Notes from Starr's Road Show

Here is the Forum Brief from Superintendent Starr's February 4, 2013, presentation to the American Youth Policy Forum:

Joshua P. Starr, PhD, Superintendent of Schools, Montgomery County Public Schools, oversees the 17th largest school district in the United States. With nearly 150,000 students, Montgomery County Public Schools (MCPS) is growing by 2,500 students per year. The student population is 33 percent white, 26 percent Latino, 22 percent African American, 14 percent Asian, and 4 percent multi-ethnic. Thirteen percent of MCPS students are English language learners, and 33 percent receive free or reduced price lunch. 
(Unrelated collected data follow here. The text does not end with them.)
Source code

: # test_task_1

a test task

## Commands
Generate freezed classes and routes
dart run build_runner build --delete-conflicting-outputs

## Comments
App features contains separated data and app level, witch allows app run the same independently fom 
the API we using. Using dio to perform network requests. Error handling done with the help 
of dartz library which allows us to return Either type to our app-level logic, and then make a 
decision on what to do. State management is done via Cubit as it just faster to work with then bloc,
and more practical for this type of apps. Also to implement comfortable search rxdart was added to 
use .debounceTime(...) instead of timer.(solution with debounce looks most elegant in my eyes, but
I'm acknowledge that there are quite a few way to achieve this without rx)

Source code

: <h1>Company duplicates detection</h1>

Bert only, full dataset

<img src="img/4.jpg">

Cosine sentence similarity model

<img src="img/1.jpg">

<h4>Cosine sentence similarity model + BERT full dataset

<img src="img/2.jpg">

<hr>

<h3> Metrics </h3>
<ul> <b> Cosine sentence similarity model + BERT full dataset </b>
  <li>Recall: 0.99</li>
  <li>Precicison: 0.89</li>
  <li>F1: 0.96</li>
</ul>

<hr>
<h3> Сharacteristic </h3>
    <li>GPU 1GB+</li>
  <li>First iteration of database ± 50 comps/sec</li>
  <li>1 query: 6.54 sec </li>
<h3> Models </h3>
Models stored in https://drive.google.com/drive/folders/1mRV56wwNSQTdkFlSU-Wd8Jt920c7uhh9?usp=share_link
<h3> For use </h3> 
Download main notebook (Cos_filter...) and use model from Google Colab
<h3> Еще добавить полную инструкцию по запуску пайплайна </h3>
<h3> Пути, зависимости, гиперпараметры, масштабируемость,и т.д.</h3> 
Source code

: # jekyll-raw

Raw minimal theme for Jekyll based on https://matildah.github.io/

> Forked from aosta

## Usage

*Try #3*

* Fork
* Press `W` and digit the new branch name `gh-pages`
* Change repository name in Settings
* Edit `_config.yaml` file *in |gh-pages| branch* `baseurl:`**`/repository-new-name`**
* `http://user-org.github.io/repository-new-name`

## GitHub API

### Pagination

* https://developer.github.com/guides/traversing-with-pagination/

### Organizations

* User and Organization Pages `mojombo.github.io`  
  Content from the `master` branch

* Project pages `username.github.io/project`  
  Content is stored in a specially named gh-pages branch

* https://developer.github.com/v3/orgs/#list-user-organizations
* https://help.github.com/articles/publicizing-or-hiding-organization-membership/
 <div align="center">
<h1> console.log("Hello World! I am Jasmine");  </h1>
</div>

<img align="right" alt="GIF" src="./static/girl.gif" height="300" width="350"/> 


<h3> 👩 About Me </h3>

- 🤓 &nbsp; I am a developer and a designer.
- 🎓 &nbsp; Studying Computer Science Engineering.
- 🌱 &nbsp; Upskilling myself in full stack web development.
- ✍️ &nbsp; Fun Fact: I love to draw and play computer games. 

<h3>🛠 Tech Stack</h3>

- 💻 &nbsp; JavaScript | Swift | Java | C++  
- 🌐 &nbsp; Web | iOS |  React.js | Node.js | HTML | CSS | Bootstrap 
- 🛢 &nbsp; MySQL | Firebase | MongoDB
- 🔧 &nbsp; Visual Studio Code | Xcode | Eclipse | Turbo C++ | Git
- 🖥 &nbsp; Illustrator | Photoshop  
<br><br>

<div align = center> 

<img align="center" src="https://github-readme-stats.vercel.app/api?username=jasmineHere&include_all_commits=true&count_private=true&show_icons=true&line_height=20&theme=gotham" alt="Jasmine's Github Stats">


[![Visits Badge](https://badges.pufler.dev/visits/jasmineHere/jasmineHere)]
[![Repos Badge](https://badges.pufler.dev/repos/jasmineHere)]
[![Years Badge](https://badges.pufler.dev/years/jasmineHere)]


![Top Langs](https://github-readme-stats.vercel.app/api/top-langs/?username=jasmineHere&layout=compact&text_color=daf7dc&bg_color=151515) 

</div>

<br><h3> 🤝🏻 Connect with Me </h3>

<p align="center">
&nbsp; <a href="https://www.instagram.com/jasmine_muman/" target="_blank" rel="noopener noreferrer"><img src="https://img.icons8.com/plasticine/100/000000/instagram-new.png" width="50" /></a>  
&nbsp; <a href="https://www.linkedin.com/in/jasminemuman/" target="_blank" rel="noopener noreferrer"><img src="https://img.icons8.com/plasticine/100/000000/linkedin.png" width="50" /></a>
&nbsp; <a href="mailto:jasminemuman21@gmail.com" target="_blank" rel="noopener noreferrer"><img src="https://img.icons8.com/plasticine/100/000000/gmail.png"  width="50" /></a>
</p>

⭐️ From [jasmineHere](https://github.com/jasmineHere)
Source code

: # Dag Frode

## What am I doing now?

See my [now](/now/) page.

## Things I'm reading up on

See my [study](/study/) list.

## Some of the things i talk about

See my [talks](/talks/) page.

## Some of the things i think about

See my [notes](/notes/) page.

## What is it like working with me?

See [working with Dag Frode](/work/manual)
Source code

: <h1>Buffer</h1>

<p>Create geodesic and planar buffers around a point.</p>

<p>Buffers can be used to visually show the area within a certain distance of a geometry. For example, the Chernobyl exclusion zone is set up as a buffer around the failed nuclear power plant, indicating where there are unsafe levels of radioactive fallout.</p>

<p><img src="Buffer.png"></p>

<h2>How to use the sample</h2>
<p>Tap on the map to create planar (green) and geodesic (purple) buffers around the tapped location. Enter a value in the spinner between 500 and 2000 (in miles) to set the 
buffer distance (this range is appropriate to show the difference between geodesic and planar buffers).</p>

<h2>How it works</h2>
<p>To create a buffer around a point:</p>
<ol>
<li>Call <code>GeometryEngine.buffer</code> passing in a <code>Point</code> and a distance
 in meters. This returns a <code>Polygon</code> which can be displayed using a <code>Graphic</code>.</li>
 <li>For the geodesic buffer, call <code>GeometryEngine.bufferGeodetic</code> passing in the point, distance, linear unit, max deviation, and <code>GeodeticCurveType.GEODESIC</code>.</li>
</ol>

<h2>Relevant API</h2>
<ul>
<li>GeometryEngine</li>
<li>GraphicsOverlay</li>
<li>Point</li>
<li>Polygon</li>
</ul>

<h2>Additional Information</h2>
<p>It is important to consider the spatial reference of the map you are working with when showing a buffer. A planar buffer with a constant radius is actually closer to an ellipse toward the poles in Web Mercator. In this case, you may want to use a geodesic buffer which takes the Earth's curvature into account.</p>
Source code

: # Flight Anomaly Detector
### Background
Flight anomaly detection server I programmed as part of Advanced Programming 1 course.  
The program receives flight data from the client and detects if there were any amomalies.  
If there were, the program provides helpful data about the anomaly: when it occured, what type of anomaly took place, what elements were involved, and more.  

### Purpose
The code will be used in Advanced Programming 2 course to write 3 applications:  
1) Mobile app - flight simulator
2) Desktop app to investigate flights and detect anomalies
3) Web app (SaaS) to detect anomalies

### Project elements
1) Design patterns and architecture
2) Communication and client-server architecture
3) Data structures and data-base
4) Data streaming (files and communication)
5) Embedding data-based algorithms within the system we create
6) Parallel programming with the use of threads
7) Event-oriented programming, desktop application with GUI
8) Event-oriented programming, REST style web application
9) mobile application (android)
Starr suggested educators are faced with two gaps in their ability to use research evidence. First, the ineptitude gap: We know a lot, he argued, but we cannot apply it. As a superintendent he considers it his job to bring what is known together with strategies for applying it. Second, the credibility gap: Even with hard evidence, in certain areas it is hard to convince people about some things. 

His systemic implementation strategy involves taking what we know works and 
applying it, understanding the associated political and communication issues.
Starr discussed a number of MCPS initiatives and practices closely aligned with research, such as the district's long-standing support for wraparound services, early childhood education, clear focus on close attention to data, comprehensive professional development systems, and regular on-going assessments. He then posed the question, "How do we take all the work we've done, which is very research-based, and recognize that now we have a different challenge ahead of 
us?" The MCPS core purpose of educating children remains the same, but the mission changes because we are preparing our children for a different world.

Children, he argued, need not only to continue to have very strong academic backgrounds, but also to have 21st century skills 
(creative thinking, problem-solving) and socio-emotional competence (how to fail, how to reflect, how to work well with others). How do you take an organization and suggest the architecture that took the district one place is not what is needed to go to a new place? 

In order for change to be possible, asserted Starr, it is very important to focus on the culture of the organization. Our focus must be on relationships, he argued, and the more we understand the research about organizational change and human change, the better off we will be. 

Tuesday, November 27, 2012

Video #2: Starr "it's not an initiative"

Question #2 from November 26, 2012, MCPS Special Education Advisory Committee meeting with Superintendent Starr:
Answer includes Superintendent Starr's explanation of his social, emotional learning agenda, it's not an initiative, it's not in a binder, it's not a curriculum that teachers are going to get, state test score is not end all, be all goal, increasing collective awareness, has to be embedded...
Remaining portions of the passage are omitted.